◆ **Try it**:
Among the entries below, find each line holding "database" and return it.

◆ **Input for this task**:
┌──

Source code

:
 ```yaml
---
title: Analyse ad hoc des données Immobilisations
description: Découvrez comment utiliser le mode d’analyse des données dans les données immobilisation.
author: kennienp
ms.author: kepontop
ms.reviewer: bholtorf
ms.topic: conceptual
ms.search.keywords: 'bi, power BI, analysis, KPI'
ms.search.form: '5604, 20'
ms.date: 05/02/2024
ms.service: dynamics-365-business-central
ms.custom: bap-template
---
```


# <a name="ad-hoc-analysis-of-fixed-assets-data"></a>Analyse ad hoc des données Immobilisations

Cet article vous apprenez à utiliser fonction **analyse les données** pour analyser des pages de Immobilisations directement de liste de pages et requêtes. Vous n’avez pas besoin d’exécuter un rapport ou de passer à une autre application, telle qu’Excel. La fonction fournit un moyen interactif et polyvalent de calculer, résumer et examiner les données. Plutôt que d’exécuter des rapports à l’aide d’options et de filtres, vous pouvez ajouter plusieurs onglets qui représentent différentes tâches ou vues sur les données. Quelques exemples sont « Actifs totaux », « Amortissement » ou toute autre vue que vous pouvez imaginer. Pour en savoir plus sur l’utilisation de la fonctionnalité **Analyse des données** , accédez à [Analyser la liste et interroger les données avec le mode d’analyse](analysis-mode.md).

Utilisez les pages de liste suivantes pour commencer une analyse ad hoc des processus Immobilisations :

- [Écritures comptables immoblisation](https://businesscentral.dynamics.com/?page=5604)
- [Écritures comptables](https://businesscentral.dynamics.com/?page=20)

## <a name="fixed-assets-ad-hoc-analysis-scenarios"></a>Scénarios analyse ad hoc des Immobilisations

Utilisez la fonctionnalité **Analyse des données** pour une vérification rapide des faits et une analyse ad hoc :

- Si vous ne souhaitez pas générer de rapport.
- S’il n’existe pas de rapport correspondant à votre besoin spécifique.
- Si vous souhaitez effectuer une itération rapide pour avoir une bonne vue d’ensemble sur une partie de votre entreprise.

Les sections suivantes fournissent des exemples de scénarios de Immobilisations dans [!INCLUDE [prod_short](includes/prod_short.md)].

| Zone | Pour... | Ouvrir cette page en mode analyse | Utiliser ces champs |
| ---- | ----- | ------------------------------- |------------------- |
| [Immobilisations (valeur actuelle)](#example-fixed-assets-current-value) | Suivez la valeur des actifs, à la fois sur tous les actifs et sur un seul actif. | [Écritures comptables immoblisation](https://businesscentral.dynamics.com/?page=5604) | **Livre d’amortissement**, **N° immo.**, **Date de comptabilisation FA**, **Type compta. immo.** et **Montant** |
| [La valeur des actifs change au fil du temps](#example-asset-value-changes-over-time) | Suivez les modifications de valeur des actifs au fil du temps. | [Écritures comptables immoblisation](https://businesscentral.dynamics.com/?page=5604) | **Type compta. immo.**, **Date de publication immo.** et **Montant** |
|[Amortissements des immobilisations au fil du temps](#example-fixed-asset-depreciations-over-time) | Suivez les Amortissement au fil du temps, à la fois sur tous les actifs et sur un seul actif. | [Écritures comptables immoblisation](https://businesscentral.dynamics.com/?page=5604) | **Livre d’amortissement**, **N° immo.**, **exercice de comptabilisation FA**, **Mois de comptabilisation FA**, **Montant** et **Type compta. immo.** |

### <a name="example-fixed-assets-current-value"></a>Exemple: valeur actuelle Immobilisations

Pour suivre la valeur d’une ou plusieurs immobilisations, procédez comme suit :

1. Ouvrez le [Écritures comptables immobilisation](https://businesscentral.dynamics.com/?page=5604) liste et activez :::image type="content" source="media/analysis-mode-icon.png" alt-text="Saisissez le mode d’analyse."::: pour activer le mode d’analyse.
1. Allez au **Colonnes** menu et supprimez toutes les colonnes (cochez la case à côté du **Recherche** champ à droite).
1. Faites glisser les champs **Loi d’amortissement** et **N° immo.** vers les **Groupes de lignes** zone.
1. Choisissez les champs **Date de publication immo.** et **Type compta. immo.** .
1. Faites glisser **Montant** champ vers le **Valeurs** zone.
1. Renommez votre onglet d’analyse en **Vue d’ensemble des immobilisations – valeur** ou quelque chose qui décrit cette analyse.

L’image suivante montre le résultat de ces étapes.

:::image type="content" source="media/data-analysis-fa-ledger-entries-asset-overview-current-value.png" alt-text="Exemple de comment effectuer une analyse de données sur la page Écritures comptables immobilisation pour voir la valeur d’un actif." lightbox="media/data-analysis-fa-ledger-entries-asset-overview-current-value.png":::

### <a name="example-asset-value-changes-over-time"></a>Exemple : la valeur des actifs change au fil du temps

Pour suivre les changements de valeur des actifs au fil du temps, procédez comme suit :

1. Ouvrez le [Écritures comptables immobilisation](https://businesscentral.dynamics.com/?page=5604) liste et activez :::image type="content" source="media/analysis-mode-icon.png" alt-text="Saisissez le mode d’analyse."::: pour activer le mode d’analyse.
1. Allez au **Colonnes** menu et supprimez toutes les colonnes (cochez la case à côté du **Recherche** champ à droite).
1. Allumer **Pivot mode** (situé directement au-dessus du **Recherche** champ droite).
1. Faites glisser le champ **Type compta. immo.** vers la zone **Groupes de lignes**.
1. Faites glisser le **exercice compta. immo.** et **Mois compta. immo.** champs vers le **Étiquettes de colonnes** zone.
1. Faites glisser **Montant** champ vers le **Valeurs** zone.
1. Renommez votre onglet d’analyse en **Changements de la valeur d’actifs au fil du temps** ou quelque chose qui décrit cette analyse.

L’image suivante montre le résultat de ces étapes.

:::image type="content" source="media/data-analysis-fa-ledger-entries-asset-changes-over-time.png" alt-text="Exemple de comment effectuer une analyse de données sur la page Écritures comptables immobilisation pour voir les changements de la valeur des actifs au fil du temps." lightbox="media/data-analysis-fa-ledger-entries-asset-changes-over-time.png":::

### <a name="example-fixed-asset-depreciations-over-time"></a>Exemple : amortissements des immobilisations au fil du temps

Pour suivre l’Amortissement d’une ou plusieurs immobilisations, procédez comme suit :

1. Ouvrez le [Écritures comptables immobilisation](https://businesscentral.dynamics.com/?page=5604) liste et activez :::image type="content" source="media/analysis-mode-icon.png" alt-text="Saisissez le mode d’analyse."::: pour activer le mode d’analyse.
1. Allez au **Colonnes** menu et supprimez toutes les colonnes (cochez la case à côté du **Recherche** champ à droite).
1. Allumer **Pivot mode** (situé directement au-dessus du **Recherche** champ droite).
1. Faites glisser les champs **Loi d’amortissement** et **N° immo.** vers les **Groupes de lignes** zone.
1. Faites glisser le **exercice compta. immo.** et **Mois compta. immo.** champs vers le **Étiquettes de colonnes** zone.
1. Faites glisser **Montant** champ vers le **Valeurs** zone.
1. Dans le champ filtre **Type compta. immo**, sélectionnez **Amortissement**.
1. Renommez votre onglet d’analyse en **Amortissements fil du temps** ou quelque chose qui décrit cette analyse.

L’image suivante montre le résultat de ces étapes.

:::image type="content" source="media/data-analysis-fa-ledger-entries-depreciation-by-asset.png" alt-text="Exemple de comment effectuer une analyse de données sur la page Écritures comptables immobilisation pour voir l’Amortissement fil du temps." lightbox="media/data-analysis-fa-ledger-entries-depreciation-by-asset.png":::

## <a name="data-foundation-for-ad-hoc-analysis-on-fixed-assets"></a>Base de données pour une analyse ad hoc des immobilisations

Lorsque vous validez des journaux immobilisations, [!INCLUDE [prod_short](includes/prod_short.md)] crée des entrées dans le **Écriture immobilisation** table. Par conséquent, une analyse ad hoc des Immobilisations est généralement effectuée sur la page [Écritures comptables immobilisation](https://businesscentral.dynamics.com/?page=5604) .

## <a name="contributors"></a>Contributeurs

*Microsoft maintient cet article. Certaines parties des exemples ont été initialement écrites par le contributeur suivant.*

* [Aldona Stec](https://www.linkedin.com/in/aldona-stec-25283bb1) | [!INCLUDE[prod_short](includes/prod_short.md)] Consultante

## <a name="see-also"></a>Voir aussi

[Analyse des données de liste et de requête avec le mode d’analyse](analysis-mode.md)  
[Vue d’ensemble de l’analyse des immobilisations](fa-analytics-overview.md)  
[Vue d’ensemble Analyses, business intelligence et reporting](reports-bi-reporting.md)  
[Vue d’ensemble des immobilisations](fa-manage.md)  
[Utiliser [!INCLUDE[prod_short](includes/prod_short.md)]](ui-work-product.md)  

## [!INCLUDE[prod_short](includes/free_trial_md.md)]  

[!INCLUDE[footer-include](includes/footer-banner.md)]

└──
┌──

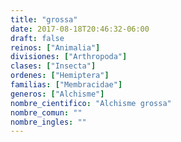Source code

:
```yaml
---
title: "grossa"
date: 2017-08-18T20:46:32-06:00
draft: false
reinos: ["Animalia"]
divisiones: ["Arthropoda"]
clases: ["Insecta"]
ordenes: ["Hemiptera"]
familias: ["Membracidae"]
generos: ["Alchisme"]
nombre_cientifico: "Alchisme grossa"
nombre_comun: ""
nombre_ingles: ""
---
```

└──
┌──

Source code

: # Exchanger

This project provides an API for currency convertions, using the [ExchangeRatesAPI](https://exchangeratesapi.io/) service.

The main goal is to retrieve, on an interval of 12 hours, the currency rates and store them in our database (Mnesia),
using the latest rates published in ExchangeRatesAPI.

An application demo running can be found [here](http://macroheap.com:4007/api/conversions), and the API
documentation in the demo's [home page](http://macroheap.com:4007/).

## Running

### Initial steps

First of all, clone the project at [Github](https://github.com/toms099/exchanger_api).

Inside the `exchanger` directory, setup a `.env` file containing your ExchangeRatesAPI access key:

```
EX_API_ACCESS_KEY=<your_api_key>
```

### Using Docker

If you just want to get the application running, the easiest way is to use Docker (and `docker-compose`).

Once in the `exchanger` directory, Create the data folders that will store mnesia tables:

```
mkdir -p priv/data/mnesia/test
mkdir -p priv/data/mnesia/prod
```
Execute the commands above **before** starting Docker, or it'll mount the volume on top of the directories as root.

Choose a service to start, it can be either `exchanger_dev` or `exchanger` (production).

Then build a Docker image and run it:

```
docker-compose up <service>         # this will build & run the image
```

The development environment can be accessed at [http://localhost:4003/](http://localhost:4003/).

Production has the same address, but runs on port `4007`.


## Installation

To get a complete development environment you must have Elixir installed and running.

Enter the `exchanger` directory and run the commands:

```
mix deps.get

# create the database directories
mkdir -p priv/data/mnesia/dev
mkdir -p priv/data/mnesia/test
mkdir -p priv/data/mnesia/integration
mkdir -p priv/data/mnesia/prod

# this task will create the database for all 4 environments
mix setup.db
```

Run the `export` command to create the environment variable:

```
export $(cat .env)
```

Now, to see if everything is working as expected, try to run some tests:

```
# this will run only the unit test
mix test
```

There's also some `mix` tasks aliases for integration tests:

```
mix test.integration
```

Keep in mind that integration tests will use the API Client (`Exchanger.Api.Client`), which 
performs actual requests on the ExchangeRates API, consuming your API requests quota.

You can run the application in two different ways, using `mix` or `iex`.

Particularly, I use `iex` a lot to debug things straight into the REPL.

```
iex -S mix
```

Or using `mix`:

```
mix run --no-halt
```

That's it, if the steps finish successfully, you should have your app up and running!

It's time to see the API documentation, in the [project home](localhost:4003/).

└──

◆ **Expected answer**:
The main goal is to retrieve, on an interval of 12 hours, the currency rates and store them in our database (Mnesia),
# create the database directories
# this task will create the database for all 4 environments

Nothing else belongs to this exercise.